Today’s Question: Since there is no “Maximize Compatibility” for TIFF files [in Adobe Photoshop], does that mean TIFF automatically creates the flattened composite layer? If TIFF files can maintain all Photoshop edits, automatically “maximize compatibility” (if, in fact, they do), and support compression to boot, is there any advantage to saving as PSD over TIFF?
Tim’s Quick Answer: Yes, you can think of TIFF files saved from Adobe Photoshop as effectively always having “Maximize Compatibility” turned on, whereas this is an option you can turn on or off for PSD files. So, you might say that the only reason you might prefer to save as a PSD file is if you want to be able to turn off Maximize Compatibility.
More Detail: In Photoshop you have the option to turn “Maximize Compatibility” on or off for Photoshop PSD files you save. It is necessary to turn on Maximize Compatibility in order to be able to import photos into Lightroom Classic, or to open those PSD files with software that support PSD files but not layers and other special features in Photoshop.
You might think of TIFF files saved from Photoshop as effectively always having Maximize Compatibility turned on.
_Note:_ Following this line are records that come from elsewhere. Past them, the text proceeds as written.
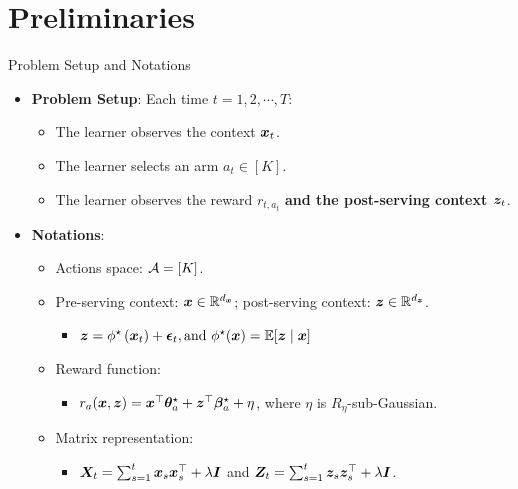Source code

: \documentclass[10pt, xcolor=x11names,compress]{beamer}
\begin{document}
\section{Preliminaries}
\begin{frame}[label=Background]{Problem Setup and Notations}

\begin{itemize}
    \item \textbf{Problem Setup}: Each time $t = 1, 2, \cdots, T$:
    \begin{itemize}
        \item The learner observes the context ${\bm{x}}_t$.
        \item The learner selects an arm $a_t \in [K] $.
        \item The learner observes the reward $r_{t,a_t}$ \textbf{and the post-serving context ${\bm{z}}_t$}.
    \end{itemize}
\end{itemize}

\begin{itemize}
    \item \textbf{Notations}:
    \begin{itemize}
        \item Actions space: ${\mathcal{A}} = [K]$.
        
        \item Pre-serving context: ${\bm{x}} \in {\mathbb{R}}^{d_{{\bm{x}}}}$; post-serving context: ${\bm{z}} \in {\mathbb{R}}^{d_{{\bm{z}}}}$.
        \begin{itemize}
            \item ${\bm{z}} = \phi^{\star}\left({\bm{x}}_t\right)+{\bm{\epsilon}}_t, \text{and } \phi^{\star}({\bm{x}})={\mathbb{E}}[{\bm{z}} \mid {\bm{x}}]$
        \end{itemize}
        
        \item Reward function: 
        \begin{itemize}
            \item $r_{a}({\bm{x}}, {\bm{z}}) = {\bm{x}}^\top {\bm{\theta}}_a^\star + {\bm{z}}^\top {\bm{\beta}}_a^\star + \eta$, where $\eta$ is $R_{\eta}$-sub-Gaussian.
        \end{itemize}
        
        \item Matrix representation: 
        \begin{itemize}
            \item ${\bm{X}}_{t} = \sum_{s=1}^t {\bm{x}}_s{\bm{x}}_s^\top + \lambda {\bm{I}}$ and ${\bm{Z}}_t = \sum_{s=1}^t {\bm{z}}_s {\bm{z}}_s^\top + \lambda {\bm{I}}$.
        \end{itemize}
        

\end{itemize}
\end{itemize}
\end{frame}
\end{document}
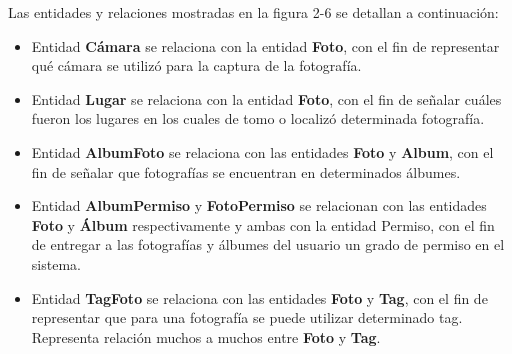 \documentclass{memoria}
\begin{document}
Las entidades y relaciones mostradas en la figura 2-6 se detallan a continuación:

\begin{itemize}
\item Entidad \textbf{Cámara} se relaciona con la entidad \textbf{Foto}, con el fin de representar qué cámara se utilizó para la captura de la fotografía.
\item Entidad \textbf{Lugar} se relaciona con la entidad \textbf{Foto}, con el fin de señalar cuáles fueron los lugares en los cuales de tomo o localizó determinada fotografía.
\item Entidad \textbf{AlbumFoto} se relaciona con las entidades \textbf{Foto} y \textbf{Album}, con el fin de señalar que fotografías se encuentran en determinados álbumes.
\item Entidad \textbf{AlbumPermiso} y \textbf{FotoPermiso} se relacionan con las entidades \textbf{Foto} y \textbf{Álbum} respectivamente y ambas con la entidad Permiso, con el fin de entregar a las fotografías y álbumes del usuario un grado de permiso en el sistema.
\item Entidad \textbf{TagFoto} se relaciona con las entidades \textbf{Foto} y \textbf{Tag}, con el fin de representar que para una fotografía se puede utilizar determinado tag. Representa relación muchos a muchos entre \textbf{Foto} y \textbf{Tag}.
\end{itemize}

\end{document}
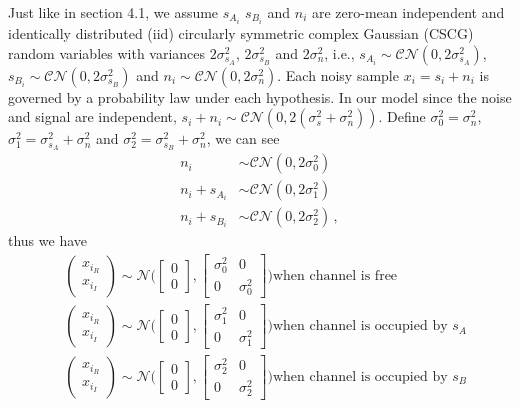Just like in section 4.1, 
we assume  $s_{A_i}$ $s_{B_i}$ and $n_i$ are zero-mean independent and identically distributed (iid) circularly symmetric complex Gaussian (CSCG) random variables with variances $2\sigma_{s_A}^2$, $2\sigma_{s_B}^2$ and $2\sigma_{n}^2$, i.e., $s_{A_i} \sim \mathcal{CN}(0, 2\sigma_{s_A}^2)$, $s_{B_i} \sim \mathcal{CN}(0, 2\sigma_{s_B}^2)$ and $n_i \sim \mathcal{CN}(0, 2\sigma_{n}^2)$.
Each noisy sample $x_i = s_i + n_i$ is governed by a probability law under each hypothesis. In our model
since the noise and signal are independent, $s_i+ n_i \sim \mathcal{CN}(0, 2(\sigma_{s}^2 + \sigma_n^2))$.  Define $\sigma_0^2 = \sigma_n^2$, $\sigma_1^2 = \sigma_{s_A}^2 + \sigma_n^2$ and $\sigma_2^2 = \sigma_{s_B}^2 + \sigma_n^2$, we can see
\begin{equation}
  \label{1129a1}
  \begin{split}
  n_i &\sim \mathcal{CN}(0, 2\sigma_0^2)\\
  n_i + s_{A_i} &\sim \mathcal{CN}(0, 2\sigma_1^2)\\
   n_i + s_{B_i}&\sim \mathcal{CN}(0, 2\sigma_2^2) \,,
  \end{split}
\end{equation}
thus we have 
\begin{equation}
   \begin{split}
     &\begin{pmatrix} x_{i_R} \\ x_{i_I} \end{pmatrix} \sim \mathcal{N}\Big( \begin{bmatrix} 0 \\ 0 \end{bmatrix}, \begin{bmatrix} \sigma_0^2 & 0\\ 0 & \sigma_0^2 \end{bmatrix} \Big) \text{when channel is free}\\
     &\begin{pmatrix} x_{i_R} \\ x_{i_I} \end{pmatrix} \sim \mathcal{N}\Big( \begin{bmatrix} 0 \\ 0 \end{bmatrix}, \begin{bmatrix} \sigma_1^2 & 0\\ 0 & \sigma_1^2 \end{bmatrix} \Big) \text{when channel is occupied by $s_A$}\\
     &\begin{pmatrix} x_{i_R} \\ x_{i_I} \end{pmatrix} \sim \mathcal{N}\Big( \begin{bmatrix} 0 \\ 0 \end{bmatrix}, \begin{bmatrix} \sigma_2^2 & 0\\ 0 & \sigma_2^2 \end{bmatrix} \Big) \text{when channel is occupied by $s_B$}
\end{split}
  \label{equ:xdistribution2}
\end{equation}
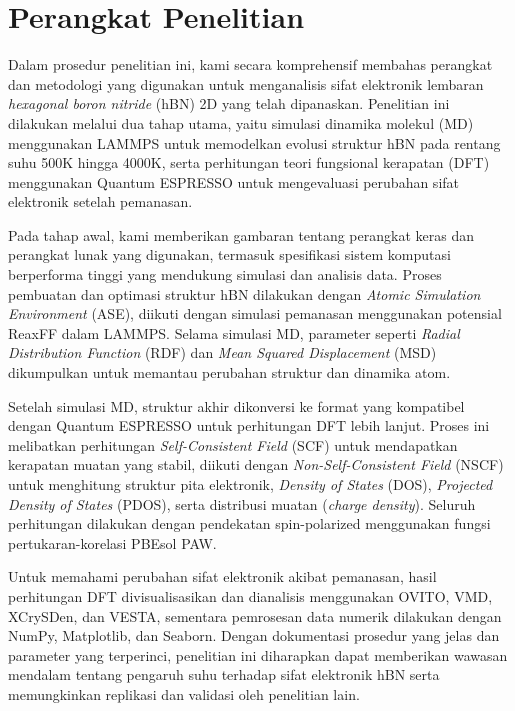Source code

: \bigskip

\section{Perangkat Penelitian}
Dalam prosedur penelitian ini, kami secara komprehensif membahas perangkat dan metodologi yang digunakan untuk menganalisis sifat elektronik lembaran \textit{hexagonal boron nitride} (hBN) 2D yang telah dipanaskan. Penelitian ini dilakukan melalui dua tahap utama, yaitu simulasi dinamika molekul (MD) menggunakan LAMMPS untuk memodelkan evolusi struktur hBN pada rentang suhu 500K hingga 4000K, serta perhitungan teori fungsional kerapatan (DFT) menggunakan Quantum ESPRESSO untuk mengevaluasi perubahan sifat elektronik setelah pemanasan.

Pada tahap awal, kami memberikan gambaran tentang perangkat keras dan perangkat lunak yang digunakan, termasuk spesifikasi sistem komputasi berperforma tinggi yang mendukung simulasi dan analisis data. Proses pembuatan dan optimasi struktur hBN dilakukan dengan \textit{Atomic Simulation Environment} (ASE), diikuti dengan simulasi pemanasan menggunakan potensial ReaxFF dalam LAMMPS. Selama simulasi MD, parameter seperti \textit{Radial Distribution Function} (RDF) dan \textit{Mean Squared Displacement} (MSD) dikumpulkan untuk memantau perubahan struktur dan dinamika atom.

Setelah simulasi MD, struktur akhir dikonversi ke format yang kompatibel dengan Quantum ESPRESSO untuk perhitungan DFT lebih lanjut. Proses ini melibatkan perhitungan \textit{Self-Consistent Field} (SCF) untuk mendapatkan kerapatan muatan yang stabil, diikuti dengan \textit{Non-Self-Consistent Field} (NSCF) untuk menghitung struktur pita elektronik, \textit{Density of States} (DOS), \textit{Projected Density of States} (PDOS), serta distribusi muatan (\textit{charge density}). Seluruh perhitungan dilakukan dengan pendekatan spin-polarized menggunakan fungsi pertukaran-korelasi PBEsol PAW.

Untuk memahami perubahan sifat elektronik akibat pemanasan, hasil perhitungan DFT divisualisasikan dan dianalisis menggunakan OVITO, VMD, XCrySDen, dan VESTA, sementara pemrosesan data numerik dilakukan dengan NumPy, Matplotlib, dan Seaborn. Dengan dokumentasi prosedur yang jelas dan parameter yang terperinci, penelitian ini diharapkan dapat memberikan wawasan mendalam tentang pengaruh suhu terhadap sifat elektronik hBN serta memungkinkan replikasi dan validasi oleh penelitian lain.

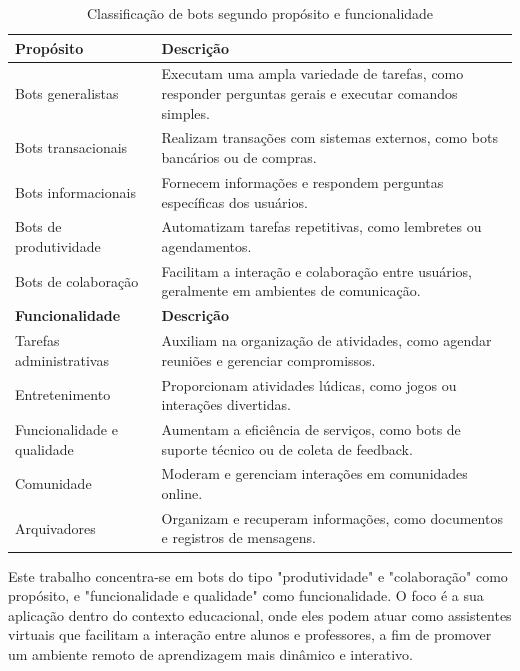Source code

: \begin{table}[H]
\centering
\label{tab:classificacao_bots}
\begin{tabular}{|p{4.2cm}|p{9cm}|}
\hline
\textbf{Propósito}\cite{lebeuf2019}& \textbf{Descrição} \\
\hline
Bots generalistas & Executam uma ampla variedade de tarefas, como responder perguntas gerais e executar comandos simples. \\
\hline
Bots transacionais & Realizam transações com sistemas externos, como bots bancários ou de compras. \\
\hline
Bots informacionais & Fornecem informações e respondem perguntas específicas dos usuários. \\
\hline
Bots de produtividade & Automatizam tarefas repetitivas, como lembretes ou agendamentos. \\
\hline
Bots de colaboração & Facilitam a interação e colaboração entre usuários, geralmente em ambientes de comunicação. \\
\hline
\textbf{Funcionalidade}\cite{seering2018} & \textbf{Descrição} \\
\hline
Tarefas administrativas & Auxiliam na organização de atividades, como agendar reuniões e gerenciar compromissos. \\
\hline
Entretenimento & Proporcionam atividades lúdicas, como jogos ou interações divertidas. \\
\hline
Funcionalidade e qualidade & Aumentam a eficiência de serviços, como bots de suporte técnico ou de coleta de feedback. \\
\hline
Comunidade & Moderam e gerenciam interações em comunidades online. \\
\hline
Arquivadores & Organizam e recuperam informações, como documentos e registros de mensagens. \\
\hline
\end{tabular}
\caption{Classificação de bots segundo propósito e funcionalidade}
\end{table}

\noindent Este trabalho concentra-se em bots do tipo "produtividade" e "colaboração" como propósito, e "funcionalidade e qualidade" como funcionalidade. O foco é a sua aplicação dentro do contexto educacional, onde eles podem atuar como assistentes virtuais que facilitam a interação entre alunos e professores, a fim de promover um ambiente remoto de aprendizagem mais dinâmico e interativo.


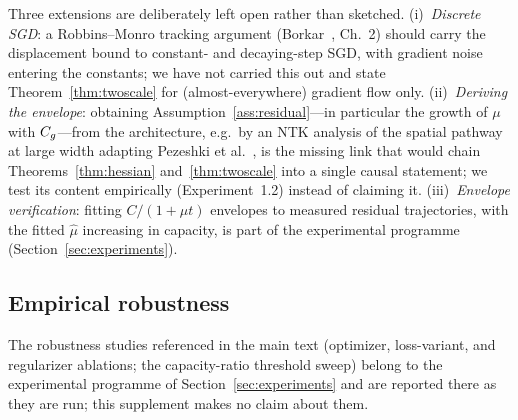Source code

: \begin{remark}
\label{rem:thm2_open}
Three extensions are deliberately left open rather than sketched.
(i)~\emph{Discrete SGD}: a Robbins--Monro tracking argument
(Borkar~\cite{borkar2008stochastic}, Ch.~2) should carry the
displacement bound to constant- and decaying-step SGD, with
gradient noise entering the constants; we have not carried this out
and state Theorem~\ref{thm:twoscale} for (almost-everywhere)
gradient flow only. (ii)~\emph{Deriving the envelope}: obtaining
Assumption~\ref{ass:residual}---in particular the growth of $\mu$
with $\Cg$---from the architecture, e.g.\ by an NTK analysis of the
spatial pathway at large width adapting Pezeshki et
al.~\cite{pezeshki2021gradient}, is the missing link that would
chain Theorems~\ref{thm:hessian} and~\ref{thm:twoscale} into a
single causal statement; we test its content empirically
(Experiment~1.2) instead of claiming it. (iii)~\emph{Envelope
verification}: fitting $C/(1+\mu t)$ envelopes to measured residual
trajectories, with the fitted $\hat{\mu}$ increasing in capacity,
is part of the experimental programme
(Section~\ref{sec:experiments}).
\end{remark}

\subsection{Empirical robustness}

The robustness studies referenced in the main text (optimizer,
loss-variant, and regularizer ablations; the capacity-ratio
threshold sweep) belong to the experimental programme of
Section~\ref{sec:experiments} and are reported there as they are
run; this supplement makes no claim about them.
In other words, even if other software supports TIFF images but does not support the various layers and other special features in Photoshop, you would still be able to open a flattened version of that TIFF image using that other software.
In addition, TIFF files provides you with greater flexibility in terms of compression compared to PSD files. Therefore, now that Photoshop supports a layer-based workflow for TIFF images in a way that used to require saving as a PSD, my general preference is to use the TIFF file format rather than the PSD file format when saving images from Photoshop (including images sent to Photoshop from Lightroom Classic).